Ancora oggetto di accertamento processuale risulta, invece, la presenza della ‘ndrangheta a Savona, nell’ambito del procedimento “Alchemia”.
Nel dettaglio, il procedimento “la Svolta” ha definitivamente accertato la presenza della ‘ndrangheta a Ventimiglia e Bordighera, sotto la direzione delle famiglie Pellegrino, Marcianò e Barilaro: una ‘ndrangheta allo stesso tempo imprenditrice violenta (iconico l’atto intimidatorio a colpi di fucile perpetrato nei confronti di un imprenditore) stanziata in un punto strategico, di confine, dove per anni ha potuto svolgere incontrastata i suoi affari.
Simbolica, quasi beffarda, la frase con cui Vincenzo Marcianò (definitivamente condannato) si rivolge al Giudice durante la lettura della condanna: “Mio padre è arrivato a 82 anni incensurato, ve ne siete accorti ora che è il capo della ‘ndrangheta? Miserabili” (il riferimento è al padre, Peppino Marcianò, ritenuto storico capo della ‘ndrangheta Ponentina, morto – incensurato – prima che la condanna diventasse definitiva).
Il procedimento “Maglio 3” ha definitivamente accertato l’esistenza di una locale a Genova: una ‘ndrangheta più sommessa, meno appariscente (emblematiche furono le assoluzioni di primo grado, poi annullate, fondate sul rilievo che “essere ‘ndranghetisti non significasse per forza fare gli ‘ndranghetisti”) ma non per questo meno pericolosa: è storica la frase con cui il capo-locale di Genova Domenico Gangemi, condannato nell’ambito di un altro procedimento proprio per questo suo ruolo, assicurò la piena fedeltà della Liguria niente di meno che al Capo-Crimine: “la Liguria è ‘ndranghetista”. (Articolo di wall:out Un secolo di mafia a Genova)

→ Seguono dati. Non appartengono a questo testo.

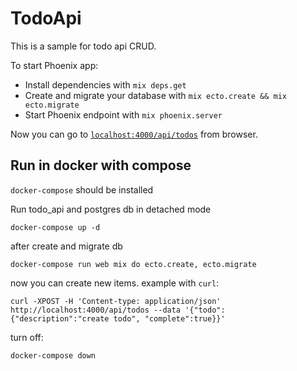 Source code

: # TodoApi
This is a sample for todo api CRUD.

To start Phoenix app:

  * Install dependencies with `mix deps.get`
  * Create and migrate your database with `mix ecto.create && mix ecto.migrate`
  * Start Phoenix endpoint with `mix phoenix.server`

Now you can go to [`localhost:4000/api/todos`](http://localhost:4000/api/todos) from browser.

## Run in docker with compose

`docker-compose` should be installed

Run todo_api and postgres db in detached mode 
```
docker-compose up -d
```

after create and migrate db
```
docker-compose run web mix do ecto.create, ecto.migrate
```

now you can create new items.
example with `curl`:
```
curl -XPOST -H 'Content-type: application/json' http://localhost:4000/api/todos --data '{"todo": {"description":"create todo", "complete":true}}'
```

turn off:
```
docker-compose down
```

Da ultimo, il procedimento “i Conti di Lavagna” ha accertato l’esistenza di una locale nell’omonima cittadina del Tigullio: una ‘ndrangheta fortemente interessata, fra l’altro, al controllo delle concessioni Comunali, che non ha esitato ad intimidire funzionari e a procurare voti al candidato (poi eletto) Sindaco: emblematica la conversazione fra il neo-eletto Sindaco (Giuseppe Sanguineti) e il Capo Locale di Lavagna (Paolo Nucera) in cui il secondo invita il primo a rispettare gli accordi pre-elettorali nominando una persona gradita alla cosca, perché “io e i miei paesani non siamo dei pagliacci, e io quando prometto una cosa, la faccio” (questo uno stralcio di una conversazione intercettata).
Bene, ora immaginate che tutte le persone coinvolte e condannate nei procedimenti appena menzionati si conoscessero, si incontrassero e si coordinassero. Ebbene, la situazione era esattamente questa.
Dalle carte processuali è addirittura emerso che la locale di Ventimiglia, in quanto locale più prestigiosa ed autorevole, avesse il compito di dirigere le altre locali presenti sul territorio ligure (ciò che, nel gergo, si chiama “Camera di controllo”) e, di conseguenza, l’intera Liguria: da Ventimiglia a Lavagna, passando per Genova.
Non è tutto: le stesse risultanze processuali hanno accertato contatti, conoscenze e collegamenti con le locali di ‘ndrangheta del Basso Piemonte, oggetto dell’ormai definitivo procedimento “Albachiara”.
Pensate poi se tutti gli accertamenti giudiziari di cui si è detto, compresi quelli piemontesi, si fossero concentrati in un unico processo: avremmo, a questo punto, non tanti singoli processi alle “locali” liguri ma un unico, imponente, processo alla ‘ndrangheta in Liguria (o, addirittura, nel Nord-Ovest).
Ciò non si è verificato per ragioni, più o meno note, che hanno comportato la necessità, fra l’altro, di separare indagini e procedimenti liguri. Ma ciò non ci impedisce di guardare, ex post, il quadro processuale in chiave unitaria, e di ragionare in grande: di ragionare, insomma, per importanza, in termini di “maxi-processo”.